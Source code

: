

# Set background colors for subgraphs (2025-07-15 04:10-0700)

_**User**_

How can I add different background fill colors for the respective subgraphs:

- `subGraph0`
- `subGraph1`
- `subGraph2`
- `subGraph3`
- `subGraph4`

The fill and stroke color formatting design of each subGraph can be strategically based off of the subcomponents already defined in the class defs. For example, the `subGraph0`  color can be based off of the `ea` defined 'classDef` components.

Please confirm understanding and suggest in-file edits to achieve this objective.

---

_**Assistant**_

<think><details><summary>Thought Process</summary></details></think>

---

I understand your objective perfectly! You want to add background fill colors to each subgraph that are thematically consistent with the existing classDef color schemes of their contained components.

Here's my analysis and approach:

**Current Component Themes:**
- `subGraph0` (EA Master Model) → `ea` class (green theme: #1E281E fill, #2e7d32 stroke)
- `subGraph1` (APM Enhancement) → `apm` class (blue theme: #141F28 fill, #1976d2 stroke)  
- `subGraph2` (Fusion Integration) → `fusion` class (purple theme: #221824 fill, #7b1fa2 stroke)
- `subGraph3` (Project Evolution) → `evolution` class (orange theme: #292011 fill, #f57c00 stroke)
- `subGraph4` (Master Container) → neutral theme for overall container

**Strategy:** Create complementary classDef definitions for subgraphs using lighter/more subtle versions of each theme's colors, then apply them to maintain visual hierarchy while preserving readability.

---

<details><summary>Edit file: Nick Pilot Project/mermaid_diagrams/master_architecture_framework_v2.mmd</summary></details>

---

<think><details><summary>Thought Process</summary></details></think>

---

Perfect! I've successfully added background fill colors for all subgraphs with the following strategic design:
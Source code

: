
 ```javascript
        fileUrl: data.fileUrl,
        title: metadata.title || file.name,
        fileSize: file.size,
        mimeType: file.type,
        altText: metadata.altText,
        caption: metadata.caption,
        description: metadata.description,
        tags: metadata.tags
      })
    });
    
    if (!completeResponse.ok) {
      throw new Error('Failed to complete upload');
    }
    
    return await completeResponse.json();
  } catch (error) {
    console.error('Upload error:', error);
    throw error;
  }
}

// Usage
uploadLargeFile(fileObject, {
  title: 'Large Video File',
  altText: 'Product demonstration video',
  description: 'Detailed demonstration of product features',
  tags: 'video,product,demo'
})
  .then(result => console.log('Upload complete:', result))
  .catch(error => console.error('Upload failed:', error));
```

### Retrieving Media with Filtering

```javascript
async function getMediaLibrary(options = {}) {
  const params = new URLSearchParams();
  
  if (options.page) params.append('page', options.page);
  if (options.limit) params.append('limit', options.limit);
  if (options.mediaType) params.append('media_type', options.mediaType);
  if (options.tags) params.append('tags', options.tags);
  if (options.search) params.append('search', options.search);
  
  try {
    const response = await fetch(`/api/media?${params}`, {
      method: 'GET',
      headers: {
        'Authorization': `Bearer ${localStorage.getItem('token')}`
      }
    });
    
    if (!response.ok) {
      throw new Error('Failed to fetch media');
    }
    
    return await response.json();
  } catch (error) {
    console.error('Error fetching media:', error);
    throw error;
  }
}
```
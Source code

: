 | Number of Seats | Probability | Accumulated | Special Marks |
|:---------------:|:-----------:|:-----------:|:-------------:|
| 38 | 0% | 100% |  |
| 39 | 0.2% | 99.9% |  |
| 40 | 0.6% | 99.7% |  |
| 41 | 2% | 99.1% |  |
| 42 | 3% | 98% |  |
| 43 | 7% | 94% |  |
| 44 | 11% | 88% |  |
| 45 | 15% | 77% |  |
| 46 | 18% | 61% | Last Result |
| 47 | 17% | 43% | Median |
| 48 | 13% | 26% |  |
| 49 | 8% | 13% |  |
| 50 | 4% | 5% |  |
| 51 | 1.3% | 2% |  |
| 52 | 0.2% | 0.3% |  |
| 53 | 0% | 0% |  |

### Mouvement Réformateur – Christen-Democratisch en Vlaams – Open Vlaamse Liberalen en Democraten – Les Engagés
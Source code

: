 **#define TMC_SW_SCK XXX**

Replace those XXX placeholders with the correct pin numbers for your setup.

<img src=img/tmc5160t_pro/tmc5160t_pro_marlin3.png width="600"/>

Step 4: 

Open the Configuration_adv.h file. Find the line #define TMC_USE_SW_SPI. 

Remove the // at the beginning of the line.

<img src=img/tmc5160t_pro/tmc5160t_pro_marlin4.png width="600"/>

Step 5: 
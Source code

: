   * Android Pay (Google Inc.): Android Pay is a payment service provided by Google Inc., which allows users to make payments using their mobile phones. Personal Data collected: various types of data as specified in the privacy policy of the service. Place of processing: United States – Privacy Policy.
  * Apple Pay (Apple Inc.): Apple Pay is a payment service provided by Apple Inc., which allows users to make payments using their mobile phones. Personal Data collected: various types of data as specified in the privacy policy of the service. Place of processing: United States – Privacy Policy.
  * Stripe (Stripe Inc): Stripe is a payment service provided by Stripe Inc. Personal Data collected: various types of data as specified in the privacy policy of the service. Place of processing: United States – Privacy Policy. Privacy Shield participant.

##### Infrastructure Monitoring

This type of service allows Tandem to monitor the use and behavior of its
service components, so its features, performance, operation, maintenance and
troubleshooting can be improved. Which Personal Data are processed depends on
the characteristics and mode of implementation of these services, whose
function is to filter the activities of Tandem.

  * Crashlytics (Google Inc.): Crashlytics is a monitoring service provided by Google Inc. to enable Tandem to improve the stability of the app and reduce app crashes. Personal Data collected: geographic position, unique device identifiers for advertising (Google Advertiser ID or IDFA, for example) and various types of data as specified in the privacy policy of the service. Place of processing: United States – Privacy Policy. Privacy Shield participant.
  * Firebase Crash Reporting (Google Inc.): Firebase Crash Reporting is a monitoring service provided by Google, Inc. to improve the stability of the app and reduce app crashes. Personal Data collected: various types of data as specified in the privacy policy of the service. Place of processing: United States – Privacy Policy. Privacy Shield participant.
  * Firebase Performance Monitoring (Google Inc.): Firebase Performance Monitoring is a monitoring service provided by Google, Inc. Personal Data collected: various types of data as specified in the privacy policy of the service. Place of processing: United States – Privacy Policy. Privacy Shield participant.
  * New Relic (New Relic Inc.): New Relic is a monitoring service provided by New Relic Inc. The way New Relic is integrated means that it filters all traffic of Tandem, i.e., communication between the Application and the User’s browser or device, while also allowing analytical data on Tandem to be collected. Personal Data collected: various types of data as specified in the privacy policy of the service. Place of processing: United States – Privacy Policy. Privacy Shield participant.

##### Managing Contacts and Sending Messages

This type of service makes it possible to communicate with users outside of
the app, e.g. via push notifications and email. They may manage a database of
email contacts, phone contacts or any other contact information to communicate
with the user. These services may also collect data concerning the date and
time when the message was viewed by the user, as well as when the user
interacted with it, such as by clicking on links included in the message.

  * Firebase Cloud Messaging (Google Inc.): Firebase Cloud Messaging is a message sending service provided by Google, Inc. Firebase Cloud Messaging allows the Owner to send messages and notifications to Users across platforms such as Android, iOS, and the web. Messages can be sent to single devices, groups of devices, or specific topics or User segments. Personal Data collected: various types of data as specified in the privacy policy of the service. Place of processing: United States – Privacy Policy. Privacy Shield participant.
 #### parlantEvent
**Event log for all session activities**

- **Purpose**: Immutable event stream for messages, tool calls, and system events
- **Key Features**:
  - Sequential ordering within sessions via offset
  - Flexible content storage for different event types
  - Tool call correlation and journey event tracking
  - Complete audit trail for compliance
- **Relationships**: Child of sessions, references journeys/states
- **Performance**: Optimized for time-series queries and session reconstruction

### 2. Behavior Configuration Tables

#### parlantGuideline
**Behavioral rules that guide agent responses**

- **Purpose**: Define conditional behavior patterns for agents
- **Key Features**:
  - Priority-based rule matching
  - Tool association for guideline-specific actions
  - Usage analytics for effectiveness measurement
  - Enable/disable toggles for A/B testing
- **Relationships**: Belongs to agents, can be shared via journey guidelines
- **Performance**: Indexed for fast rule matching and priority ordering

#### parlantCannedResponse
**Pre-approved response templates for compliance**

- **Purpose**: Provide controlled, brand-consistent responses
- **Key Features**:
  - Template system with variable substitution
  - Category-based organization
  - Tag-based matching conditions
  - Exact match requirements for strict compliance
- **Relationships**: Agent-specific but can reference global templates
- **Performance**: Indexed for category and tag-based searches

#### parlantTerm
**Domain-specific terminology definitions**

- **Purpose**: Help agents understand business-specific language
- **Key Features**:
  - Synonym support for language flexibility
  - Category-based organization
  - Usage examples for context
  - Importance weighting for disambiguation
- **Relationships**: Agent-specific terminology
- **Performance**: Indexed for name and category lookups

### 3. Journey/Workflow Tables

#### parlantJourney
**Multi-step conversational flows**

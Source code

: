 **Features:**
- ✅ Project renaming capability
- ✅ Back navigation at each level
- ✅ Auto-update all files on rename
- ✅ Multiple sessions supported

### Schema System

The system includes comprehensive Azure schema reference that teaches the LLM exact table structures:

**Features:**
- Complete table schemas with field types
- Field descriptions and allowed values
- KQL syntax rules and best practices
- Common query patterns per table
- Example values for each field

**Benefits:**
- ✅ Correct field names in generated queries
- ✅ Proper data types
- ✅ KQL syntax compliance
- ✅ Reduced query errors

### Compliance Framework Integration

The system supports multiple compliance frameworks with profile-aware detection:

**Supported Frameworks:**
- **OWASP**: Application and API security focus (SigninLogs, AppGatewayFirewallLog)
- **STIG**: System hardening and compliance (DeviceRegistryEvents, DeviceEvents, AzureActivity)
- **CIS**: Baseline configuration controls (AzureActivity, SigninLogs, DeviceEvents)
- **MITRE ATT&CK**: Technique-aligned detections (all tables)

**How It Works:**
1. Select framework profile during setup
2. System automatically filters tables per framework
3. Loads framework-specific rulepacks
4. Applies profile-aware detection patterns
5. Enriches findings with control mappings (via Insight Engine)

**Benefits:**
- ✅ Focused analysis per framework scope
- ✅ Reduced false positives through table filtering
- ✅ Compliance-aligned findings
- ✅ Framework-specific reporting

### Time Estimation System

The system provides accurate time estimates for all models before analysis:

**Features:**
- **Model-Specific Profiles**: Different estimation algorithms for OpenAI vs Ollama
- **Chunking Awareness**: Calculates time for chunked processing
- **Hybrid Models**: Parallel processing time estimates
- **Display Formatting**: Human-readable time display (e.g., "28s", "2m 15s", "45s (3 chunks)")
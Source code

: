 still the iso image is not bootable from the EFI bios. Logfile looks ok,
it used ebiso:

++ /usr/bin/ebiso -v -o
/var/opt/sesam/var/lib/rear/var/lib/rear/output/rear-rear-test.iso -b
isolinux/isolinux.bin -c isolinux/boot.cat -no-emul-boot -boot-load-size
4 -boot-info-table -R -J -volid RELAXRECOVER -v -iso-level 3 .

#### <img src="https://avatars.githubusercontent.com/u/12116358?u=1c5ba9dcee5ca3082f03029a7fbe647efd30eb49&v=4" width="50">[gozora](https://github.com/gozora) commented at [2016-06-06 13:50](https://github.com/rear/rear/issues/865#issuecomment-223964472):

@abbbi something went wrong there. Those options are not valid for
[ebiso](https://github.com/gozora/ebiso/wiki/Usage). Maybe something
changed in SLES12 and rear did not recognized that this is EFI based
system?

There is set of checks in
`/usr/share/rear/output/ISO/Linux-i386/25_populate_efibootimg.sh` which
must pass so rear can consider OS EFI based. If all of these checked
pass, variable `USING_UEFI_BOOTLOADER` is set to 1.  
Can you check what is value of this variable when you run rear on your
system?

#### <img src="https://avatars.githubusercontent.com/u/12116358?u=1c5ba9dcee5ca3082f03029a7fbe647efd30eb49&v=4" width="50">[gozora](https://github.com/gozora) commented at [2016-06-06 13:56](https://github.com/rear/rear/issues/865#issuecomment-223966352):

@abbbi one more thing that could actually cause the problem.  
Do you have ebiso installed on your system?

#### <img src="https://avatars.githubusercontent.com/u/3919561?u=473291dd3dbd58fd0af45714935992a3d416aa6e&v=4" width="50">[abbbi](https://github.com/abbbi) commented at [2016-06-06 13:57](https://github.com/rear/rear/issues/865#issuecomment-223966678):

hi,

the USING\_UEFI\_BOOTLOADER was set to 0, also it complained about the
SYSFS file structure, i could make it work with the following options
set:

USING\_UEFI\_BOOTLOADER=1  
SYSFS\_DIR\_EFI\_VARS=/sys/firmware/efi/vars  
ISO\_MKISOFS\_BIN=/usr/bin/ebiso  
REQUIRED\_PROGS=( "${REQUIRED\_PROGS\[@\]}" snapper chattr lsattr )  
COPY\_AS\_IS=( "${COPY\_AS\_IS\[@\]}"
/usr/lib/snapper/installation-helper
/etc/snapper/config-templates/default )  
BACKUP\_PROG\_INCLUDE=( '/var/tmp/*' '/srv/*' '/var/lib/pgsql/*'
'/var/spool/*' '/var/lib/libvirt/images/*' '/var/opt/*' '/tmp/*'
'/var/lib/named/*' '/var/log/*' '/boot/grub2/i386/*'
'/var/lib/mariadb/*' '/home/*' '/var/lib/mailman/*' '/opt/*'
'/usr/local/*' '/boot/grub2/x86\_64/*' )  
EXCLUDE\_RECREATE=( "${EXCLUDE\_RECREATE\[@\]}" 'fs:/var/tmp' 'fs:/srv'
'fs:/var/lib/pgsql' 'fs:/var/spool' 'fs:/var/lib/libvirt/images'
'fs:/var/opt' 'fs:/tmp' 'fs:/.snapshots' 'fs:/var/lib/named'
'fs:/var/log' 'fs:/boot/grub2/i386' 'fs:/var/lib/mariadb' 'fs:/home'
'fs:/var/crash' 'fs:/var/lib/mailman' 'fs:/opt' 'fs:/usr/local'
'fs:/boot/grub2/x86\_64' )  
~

= = = = =

Please report the number of lines in the data that include "more", with no other words.

Finished exercise
2